Excerpts from a dataset:
┄┄┄┄┄┄

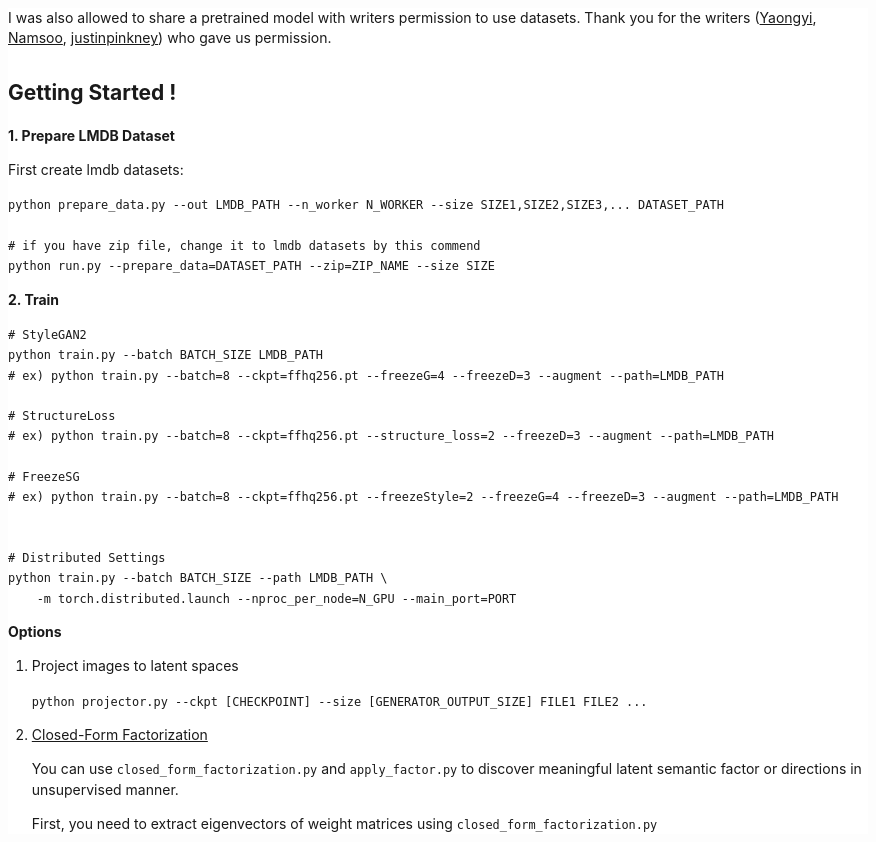 I was also allowed to share a pretrained model with writers permission to use datasets. Thank you for the writers ([Yaongyi](https://www.webtoons.com/en/romance/truebeauty/list?title_no=1436&page=1), [Namsoo](https://www.webtoons.com/en/romance/romance-101/list?title_no=2406&page=1), [justinpinkney](https://github.com/justinpinkney/toonify)) who gave us permission.

## Getting Started !

**1. Prepare LMDB Dataset**

First create lmdb datasets:

```
python prepare_data.py --out LMDB_PATH --n_worker N_WORKER --size SIZE1,SIZE2,SIZE3,... DATASET_PATH

# if you have zip file, change it to lmdb datasets by this commend
python run.py --prepare_data=DATASET_PATH --zip=ZIP_NAME --size SIZE
```


**2. Train**

```
# StyleGAN2
python train.py --batch BATCH_SIZE LMDB_PATH
# ex) python train.py --batch=8 --ckpt=ffhq256.pt --freezeG=4 --freezeD=3 --augment --path=LMDB_PATH

# StructureLoss
# ex) python train.py --batch=8 --ckpt=ffhq256.pt --structure_loss=2 --freezeD=3 --augment --path=LMDB_PATH

# FreezeSG
# ex) python train.py --batch=8 --ckpt=ffhq256.pt --freezeStyle=2 --freezeG=4 --freezeD=3 --augment --path=LMDB_PATH


# Distributed Settings
python train.py --batch BATCH_SIZE --path LMDB_PATH \
    -m torch.distributed.launch --nproc_per_node=N_GPU --main_port=PORT
```

**Options**

1. Project images to latent spaces

    ```
    python projector.py --ckpt [CHECKPOINT] --size [GENERATOR_OUTPUT_SIZE] FILE1 FILE2 ...
    ```

2. [Closed-Form Factorization](https://arxiv.org/abs/2007.06600)

    You can use `closed_form_factorization.py` and `apply_factor.py` to discover meaningful latent semantic factor or directions in unsupervised manner.

    First, you need to extract eigenvectors of weight matrices using `closed_form_factorization.py`
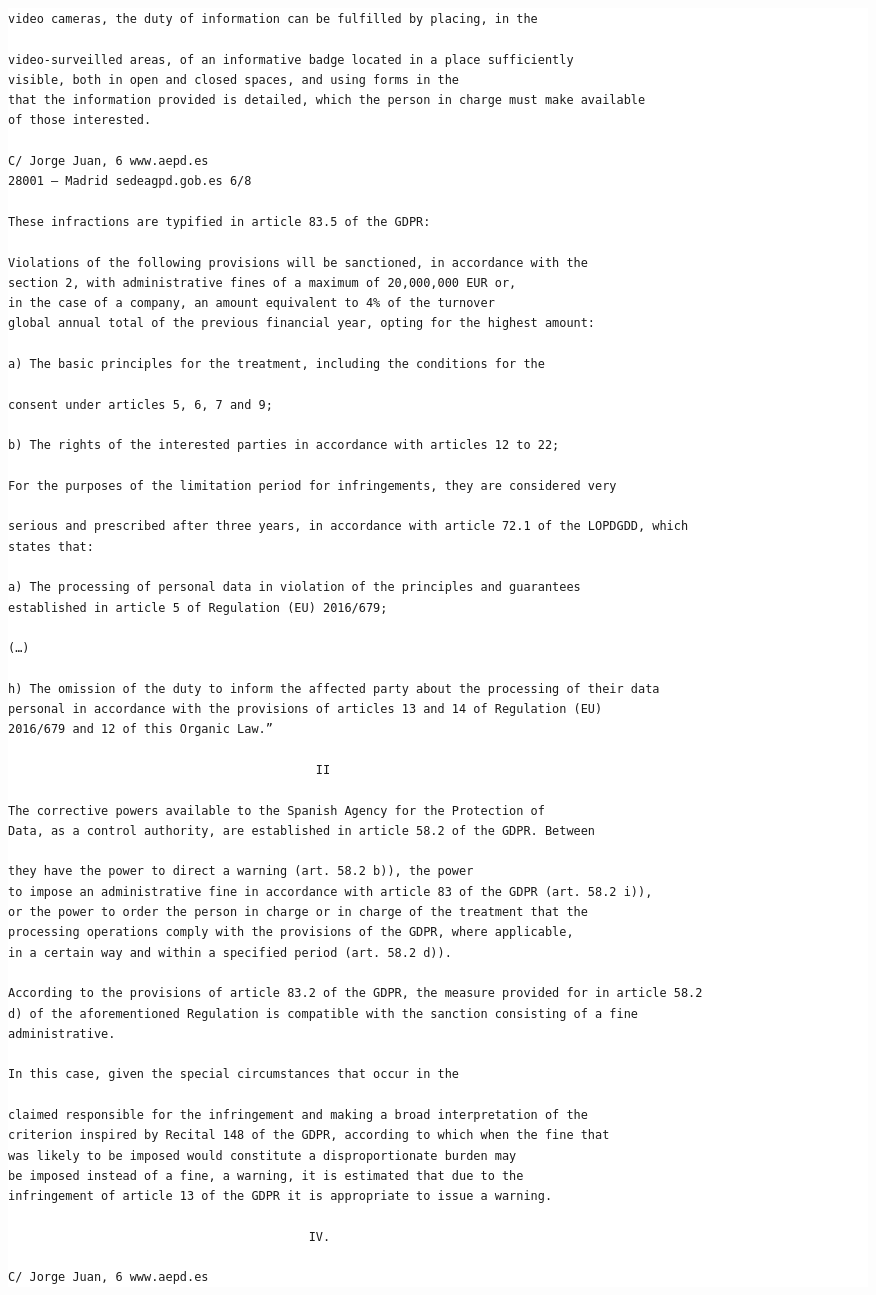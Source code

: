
 ```
video cameras, the duty of information can be fulfilled by placing, in the

video-surveilled areas, of an informative badge located in a place sufficiently
visible, both in open and closed spaces, and using forms in the
that the information provided is detailed, which the person in charge must make available
of those interested.

C/ Jorge Juan, 6 www.aepd.es
28001 – Madrid sedeagpd.gob.es 6/8

These infractions are typified in article 83.5 of the GDPR:

Violations of the following provisions will be sanctioned, in accordance with the
section 2, with administrative fines of a maximum of 20,000,000 EUR or,
in the case of a company, an amount equivalent to 4% of the turnover
global annual total of the previous financial year, opting for the highest amount:

a) The basic principles for the treatment, including the conditions for the

consent under articles 5, 6, 7 and 9;

b) The rights of the interested parties in accordance with articles 12 to 22;

For the purposes of the limitation period for infringements, they are considered very

serious and prescribed after three years, in accordance with article 72.1 of the LOPDGDD, which
states that:

a) The processing of personal data in violation of the principles and guarantees
established in article 5 of Regulation (EU) 2016/679;

(…)

h) The omission of the duty to inform the affected party about the processing of their data
personal in accordance with the provisions of articles 13 and 14 of Regulation (EU)
2016/679 and 12 of this Organic Law.”

                                           II

The corrective powers available to the Spanish Agency for the Protection of
Data, as a control authority, are established in article 58.2 of the GDPR. Between

they have the power to direct a warning (art. 58.2 b)), the power
to impose an administrative fine in accordance with article 83 of the GDPR (art. 58.2 i)),
or the power to order the person in charge or in charge of the treatment that the
processing operations comply with the provisions of the GDPR, where applicable,
in a certain way and within a specified period (art. 58.2 d)).

According to the provisions of article 83.2 of the GDPR, the measure provided for in article 58.2
d) of the aforementioned Regulation is compatible with the sanction consisting of a fine
administrative.

In this case, given the special circumstances that occur in the

claimed responsible for the infringement and making a broad interpretation of the
criterion inspired by Recital 148 of the GDPR, according to which when the fine that
was likely to be imposed would constitute a disproportionate burden may
be imposed instead of a fine, a warning, it is estimated that due to the
infringement of article 13 of the GDPR it is appropriate to issue a warning.

                                          IV.

C/ Jorge Juan, 6 www.aepd.es
```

┄┄┄┄┄┄

* [Your instructions] Please print the data above once more, exactly and without images.

* [Answer box]
 I was also allowed to share a pretrained model with writers permission to use datasets. Thank you for the writers ([Yaongyi](https://www.webtoons.com/en/romance/truebeauty/list?title_no=1436&page=1), [Namsoo](https://www.webtoons.com/en/romance/romance-101/list?title_no=2406&page=1), [justinpinkney](https://github.com/justinpinkney/toonify)) who gave us permission.

## Getting Started !

**1. Prepare LMDB Dataset**

First create lmdb datasets:

```
python prepare_data.py --out LMDB_PATH --n_worker N_WORKER --size SIZE1,SIZE2,SIZE3,... DATASET_PATH

# if you have zip file, change it to lmdb datasets by this commend
python run.py --prepare_data=DATASET_PATH --zip=ZIP_NAME --size SIZE
```


**2. Train**

```
# StyleGAN2
python train.py --batch BATCH_SIZE LMDB_PATH
# ex) python train.py --batch=8 --ckpt=ffhq256.pt --freezeG=4 --freezeD=3 --augment --path=LMDB_PATH

# StructureLoss
# ex) python train.py --batch=8 --ckpt=ffhq256.pt --structure_loss=2 --freezeD=3 --augment --path=LMDB_PATH

# FreezeSG
# ex) python train.py --batch=8 --ckpt=ffhq256.pt --freezeStyle=2 --freezeG=4 --freezeD=3 --augment --path=LMDB_PATH


# Distributed Settings
python train.py --batch BATCH_SIZE --path LMDB_PATH \
    -m torch.distributed.launch --nproc_per_node=N_GPU --main_port=PORT
```

**Options**

1. Project images to latent spaces

    ```
    python projector.py --ckpt [CHECKPOINT] --size [GENERATOR_OUTPUT_SIZE] FILE1 FILE2 ...
    ```

2. [Closed-Form Factorization](https://arxiv.org/abs/2007.06600)

    You can use `closed_form_factorization.py` and `apply_factor.py` to discover meaningful latent semantic factor or directions in unsupervised manner.

    First, you need to extract eigenvectors of weight matrices using `closed_form_factorization.py`
Source code

:
 ```
video cameras, the duty of information can be fulfilled by placing, in the

video-surveilled areas, of an informative badge located in a place sufficiently
visible, both in open and closed spaces, and using forms in the
that the information provided is detailed, which the person in charge must make available
of those interested.

C/ Jorge Juan, 6 www.aepd.es
28001 – Madrid sedeagpd.gob.es 6/8

These infractions are typified in article 83.5 of the GDPR:

Violations of the following provisions will be sanctioned, in accordance with the
section 2, with administrative fines of a maximum of 20,000,000 EUR or,
in the case of a company, an amount equivalent to 4% of the turnover
global annual total of the previous financial year, opting for the highest amount:

a) The basic principles for the treatment, including the conditions for the

consent under articles 5, 6, 7 and 9;

b) The rights of the interested parties in accordance with articles 12 to 22;

For the purposes of the limitation period for infringements, they are considered very

serious and prescribed after three years, in accordance with article 72.1 of the LOPDGDD, which
states that:

a) The processing of personal data in violation of the principles and guarantees
established in article 5 of Regulation (EU) 2016/679;

(…)

h) The omission of the duty to inform the affected party about the processing of their data
personal in accordance with the provisions of articles 13 and 14 of Regulation (EU)
2016/679 and 12 of this Organic Law.”

                                           II

The corrective powers available to the Spanish Agency for the Protection of
Data, as a control authority, are established in article 58.2 of the GDPR. Between

they have the power to direct a warning (art. 58.2 b)), the power
to impose an administrative fine in accordance with article 83 of the GDPR (art. 58.2 i)),
or the power to order the person in charge or in charge of the treatment that the
processing operations comply with the provisions of the GDPR, where applicable,
in a certain way and within a specified period (art. 58.2 d)).

According to the provisions of article 83.2 of the GDPR, the measure provided for in article 58.2
d) of the aforementioned Regulation is compatible with the sanction consisting of a fine
administrative.

In this case, given the special circumstances that occur in the

claimed responsible for the infringement and making a broad interpretation of the
criterion inspired by Recital 148 of the GDPR, according to which when the fine that
was likely to be imposed would constitute a disproportionate burden may
be imposed instead of a fine, a warning, it is estimated that due to the
infringement of article 13 of the GDPR it is appropriate to issue a warning.

                                          IV.

C/ Jorge Juan, 6 www.aepd.es
```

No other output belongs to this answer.